Picasso, Schoenberg, Moss: how humans unlock social capital and spark progress - anacleto
https://blog.leonardofederico.com/2020/08/how-humans-unlock-social-capital.html
======
splatzone
I might sound naive here, and I'm not an art expert, but I feel like only some
artists are interested in technical innovation and social capital (though I
think it definitely plays a big role.)

Success in art is different for every artist, some musicians want to innovate
and challenge people with new approaches (avant garde composers), others want
to tell stories and spread ideas (hiphop, folk musicians, film and musical
theatre composers), or help people dance and have a good time (EDM), or a
million other reasons.

Maybe I've missed the point of the article, but I think there are so many
reasons why art gets made beyond the artist trying to prove themselves as a
master of the craft

------
talkingtab
This is one of those posts that is easy to disagree with and it is easy to
find fault with the some of the arguments.
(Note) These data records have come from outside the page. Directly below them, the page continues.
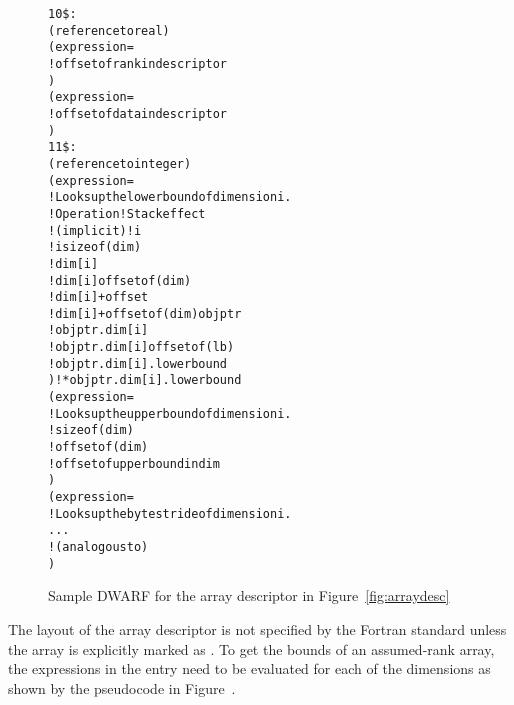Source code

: \begin{figure}[!ht]
\begin{dwflisting}
\begin{alltt}
10\$:  \DWTAGarraytype
          \DWATtype(reference to real)
          \DWATrank(expression=
              \DWOPpushobjectaddress
              \DWOPlitn                        ! offset of rank in descriptor
              \DWOPplus
              \DWOPderef)
          \DWATdatalocation(expression=
              \DWOPpushobjectaddress
              \DWOPlitn                        ! offset of data in descriptor
              \DWOPplus
              \DWOPderef)
11\$:     \DWTAGgenericsubrange
              \DWATtype(reference to integer)
              \DWATlowerbound(expression=
              !   Looks up the lower bound of dimension i.
              !   Operation                       ! Stack effect
              !   (implicit)                      ! i
                  \DWOPlitn                    ! i sizeof(dim)
                  \DWOPmul                       ! dim[i]
                  \DWOPlitn                    ! dim[i] offsetof(dim)
                  \DWOPplus                      ! dim[i]+offset
                  \DWOPpushobjectaddress       ! dim[i]+offsetof(dim) objptr
                  \DWOPplus                      ! objptr.dim[i]
                  \DWOPlitn                    ! objptr.dim[i] offsetof(lb)
                  \DWOPplus                      ! objptr.dim[i].lowerbound
                  \DWOPderef)                    ! *objptr.dim[i].lowerbound
              \DWATupperbound(expression=
              !   Looks up the upper bound of dimension i.
                  \DWOPlitn                    ! sizeof(dim)
                  \DWOPmul
                  \DWOPlitn                    ! offsetof(dim)
                  \DWOPplus
                  \DWOPpushobjectaddress
                  \DWOPplus
                  \DWOPlitn                    ! offset of upperbound in dim
                  \DWOPplus
                  \DWOPderef)
              \DWATbytestride(expression=
              !   Looks up the byte stride of dimension i.
                  ...
              !   (analogous to \DWATupperboundNAME)
                  )
\end{alltt}
\end{dwflisting}
\caption{Sample DWARF for the array descriptor in Figure~\ref{fig:arraydesc}}
\label{fig:assumedrankdwarf}
\end{figure}

The layout of the array descriptor is not specified by the Fortran
standard unless the array is explicitly marked as . To
get the bounds of an assumed-rank array, the expressions in the
\DWTAGgenericsubrange{}
entry need to be evaluated for each of the
\DWATrank{} dimensions as shown by the pseudocode in
Figure~.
Nevertheless, it is an attempt, an
essay as Paul Graham would say, to understand a thing that is worth exploring.
The concept of "proof of work" is one that is much easier to understand now
that we have bitcoin. If I look at art movements, it is interesting to wonder
if proof of work is mixed in there. Did the collaboration of Gauguin, Van Gogh
and Cezanne involve proof of work?. And social capital or a social currency is
to me worth more thinking.

Thanks for this.

------
jancsika
> There wasn't much left to discover.

I'll bite.

Let's take the most banal and fundamental structuring element of common
practice harmony-- the root position triad.

Are you _absolutely certain_ I cannot find a 20th century composer doing
something so innovative with root position triads that no composer before 1900
could even _conceive_ of using them in such a way?

There are probably more examples than the one I'm thinking of, which is
Nancarrow's Study No. 37 for player piano. The thing I love about that example
is that it completely undercuts the serialist argument that tonal tropes
create an inescapable harmonic push-and-pull that ends up structuring the
music, regardless of the composer's will. The rigors of early twelve-tone
music were designed to "liberate" the composer from this seeming
inevitability.

And in Study No. 37 we almost have a kind of Alice in Wonderland response to
that mentality. There are many root position triads. There is a tonal ending
to the piece. There are little tonal segments of melody. We have all the
ingredients necessary for a piece that ought to be chock full of evidence that
the tonal building blocks of the common practice period put the composer in a
kind of structural straight-jacket. Well, just listen to it. It ain't that.

So author-- don't be "that type" who repeats high-fallutin' historical myths
because they happen to fit the pattern you're going for. Besides, even if that
mentality were based in fact it is leads to absolutely insufferable behavior.
Ghost of your futures past: "Ooh, I love that song by [The Beatles, Radiohead,
Otis Redding, etc.]. Too bad it uses a system already completely exhausted a
century earlier. Imagine what it would have sounded like if it hadn't been so
harmonically regressive! Oh, I'm hearing it in my head right now and truly it
is wonderful. Quick, give me your address so I can send you a million slips to
donate to my concert series..."

------
bsanr2
While I'm amenable to the thesis, the portion on Picasso is distractingly
inaccurate in its portrayal of art history. Cubism wasn't so much swimming
against the flow as it was riding the wave of non-representational art that
the tumult of the turn of the century and previous experimentation had
triggered (let alone the opening of Western eyes to the artistic traditions of
Africa and East Asia). There's a fairly clear through-line crossing over
Monet, fauvism, negrophilia, perhaps turning at _Fountain_ (what I personally
would have picked to illustrate the author's point), and then continuing
through cubism to modern art. That branch which turned left rather of right at
dada is perhaps then more applicable, as it connects more neatly with
postmodernism and the idea of resetting the social capital game.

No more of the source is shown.